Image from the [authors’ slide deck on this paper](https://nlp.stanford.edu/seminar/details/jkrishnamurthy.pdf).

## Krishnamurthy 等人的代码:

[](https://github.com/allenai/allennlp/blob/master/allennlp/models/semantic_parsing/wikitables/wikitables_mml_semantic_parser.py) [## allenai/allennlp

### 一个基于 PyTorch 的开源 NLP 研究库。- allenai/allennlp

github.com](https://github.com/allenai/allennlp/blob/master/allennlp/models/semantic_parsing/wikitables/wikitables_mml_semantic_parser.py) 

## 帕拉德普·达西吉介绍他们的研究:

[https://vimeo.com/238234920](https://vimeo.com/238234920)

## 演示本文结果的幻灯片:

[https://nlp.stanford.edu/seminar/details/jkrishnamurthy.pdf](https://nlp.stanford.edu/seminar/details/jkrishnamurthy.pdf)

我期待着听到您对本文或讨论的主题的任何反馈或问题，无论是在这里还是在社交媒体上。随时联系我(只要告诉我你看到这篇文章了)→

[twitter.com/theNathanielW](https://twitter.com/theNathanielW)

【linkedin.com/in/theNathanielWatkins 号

----

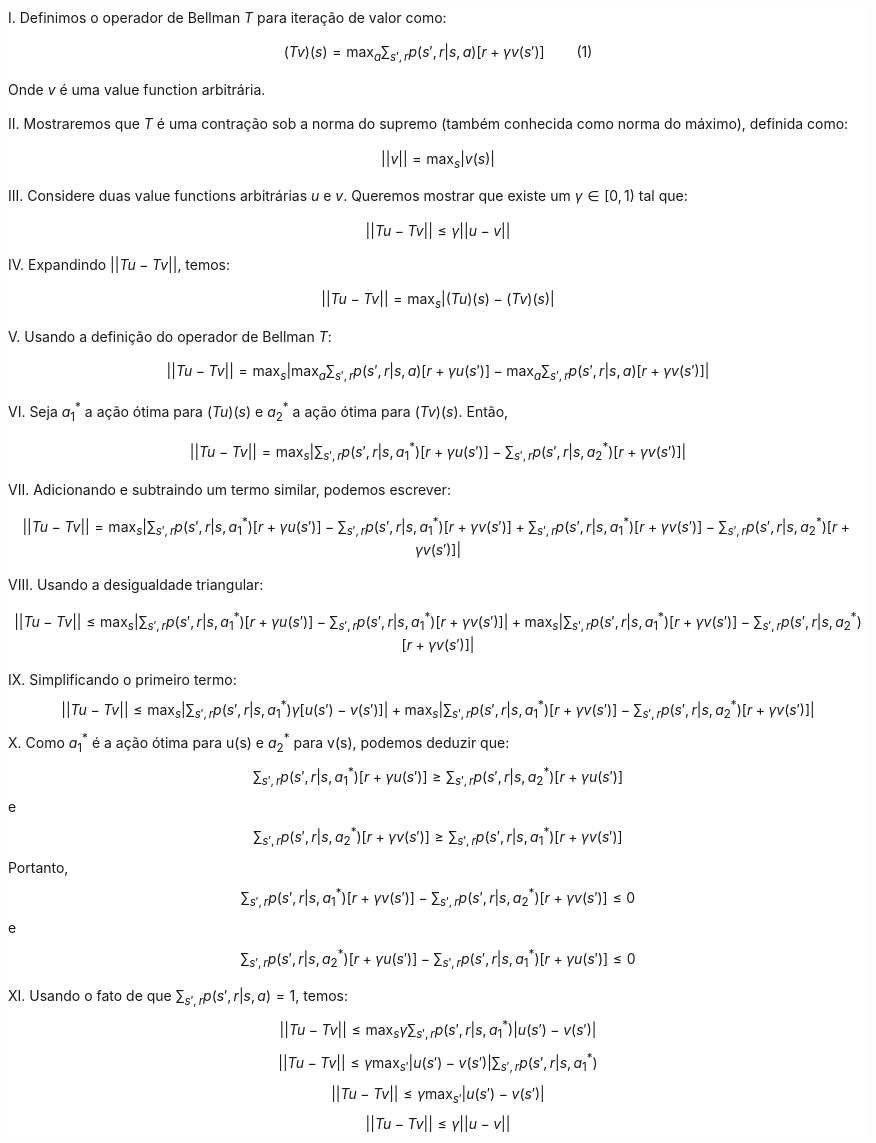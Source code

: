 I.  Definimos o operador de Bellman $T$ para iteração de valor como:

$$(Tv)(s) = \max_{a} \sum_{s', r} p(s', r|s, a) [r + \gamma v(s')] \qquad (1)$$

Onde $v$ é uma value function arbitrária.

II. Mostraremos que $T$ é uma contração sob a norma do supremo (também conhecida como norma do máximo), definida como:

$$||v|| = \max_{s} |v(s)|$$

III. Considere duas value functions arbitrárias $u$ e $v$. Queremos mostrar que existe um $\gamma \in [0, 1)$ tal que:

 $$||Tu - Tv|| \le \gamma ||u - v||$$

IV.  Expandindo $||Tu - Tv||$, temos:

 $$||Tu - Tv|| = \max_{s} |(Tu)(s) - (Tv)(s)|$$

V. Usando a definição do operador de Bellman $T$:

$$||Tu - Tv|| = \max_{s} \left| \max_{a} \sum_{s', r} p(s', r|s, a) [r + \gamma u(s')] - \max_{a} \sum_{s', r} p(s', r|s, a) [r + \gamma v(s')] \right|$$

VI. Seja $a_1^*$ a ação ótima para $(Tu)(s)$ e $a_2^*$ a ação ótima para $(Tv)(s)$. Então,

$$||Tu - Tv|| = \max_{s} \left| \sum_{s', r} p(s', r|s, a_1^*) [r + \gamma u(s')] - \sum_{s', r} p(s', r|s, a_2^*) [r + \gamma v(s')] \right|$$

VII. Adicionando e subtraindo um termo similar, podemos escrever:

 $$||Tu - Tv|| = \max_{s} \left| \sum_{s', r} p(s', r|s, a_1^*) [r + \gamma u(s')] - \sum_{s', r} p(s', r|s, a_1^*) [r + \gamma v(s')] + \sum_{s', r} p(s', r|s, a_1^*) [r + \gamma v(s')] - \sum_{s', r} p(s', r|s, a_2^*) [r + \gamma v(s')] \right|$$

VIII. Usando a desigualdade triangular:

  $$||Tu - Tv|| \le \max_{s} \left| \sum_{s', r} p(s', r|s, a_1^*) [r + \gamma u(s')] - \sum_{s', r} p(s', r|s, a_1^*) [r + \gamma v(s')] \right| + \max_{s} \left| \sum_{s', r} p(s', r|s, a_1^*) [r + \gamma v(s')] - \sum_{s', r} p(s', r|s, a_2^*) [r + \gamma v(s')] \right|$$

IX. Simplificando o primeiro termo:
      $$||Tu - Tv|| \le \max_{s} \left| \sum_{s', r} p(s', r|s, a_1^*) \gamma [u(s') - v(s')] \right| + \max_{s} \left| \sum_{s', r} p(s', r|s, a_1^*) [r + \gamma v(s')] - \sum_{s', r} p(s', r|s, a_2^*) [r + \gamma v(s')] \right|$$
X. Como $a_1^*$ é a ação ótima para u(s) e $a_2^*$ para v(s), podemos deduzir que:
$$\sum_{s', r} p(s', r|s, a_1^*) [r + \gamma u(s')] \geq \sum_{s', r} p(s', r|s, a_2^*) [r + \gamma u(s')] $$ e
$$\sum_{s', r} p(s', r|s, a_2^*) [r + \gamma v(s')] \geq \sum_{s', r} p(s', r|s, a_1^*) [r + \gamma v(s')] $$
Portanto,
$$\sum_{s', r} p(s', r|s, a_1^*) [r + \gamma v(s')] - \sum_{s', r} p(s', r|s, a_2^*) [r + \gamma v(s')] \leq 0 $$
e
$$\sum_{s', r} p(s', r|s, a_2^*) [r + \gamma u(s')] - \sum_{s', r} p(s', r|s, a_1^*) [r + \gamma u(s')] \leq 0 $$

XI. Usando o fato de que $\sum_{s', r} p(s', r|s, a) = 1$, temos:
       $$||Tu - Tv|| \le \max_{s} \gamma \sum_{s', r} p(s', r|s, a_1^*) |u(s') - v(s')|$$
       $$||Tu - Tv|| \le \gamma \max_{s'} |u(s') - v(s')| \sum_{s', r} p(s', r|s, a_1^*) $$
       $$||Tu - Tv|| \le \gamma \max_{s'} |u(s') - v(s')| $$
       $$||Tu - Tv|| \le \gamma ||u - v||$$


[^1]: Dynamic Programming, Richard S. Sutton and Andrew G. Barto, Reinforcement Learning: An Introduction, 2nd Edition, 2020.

----

Across the records above, how many lines contain the word "stanford"? Give the number by itself.

2